What to do.
Taking the line with "## This project" as the first and the last line of the entries as the final one, copy that span exactly.

- - - - -

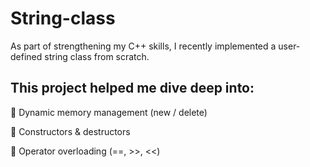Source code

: # String-class

As part of strengthening my C++ skills, I recently implemented a user-defined string class from scratch. 

## This project helped me dive deep into: 

🔹 Dynamic memory management (new / delete) 

🔹 Constructors &amp; destructors 

🔹 Operator overloading (==, >>, &lt;&lt;)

- - - - -

Solution to this problem.
## This project helped me dive deep into: 

🔹 Dynamic memory management (new / delete) 

🔹 Constructors &amp; destructors 

🔹 Operator overloading (==, >>, &lt;&lt;)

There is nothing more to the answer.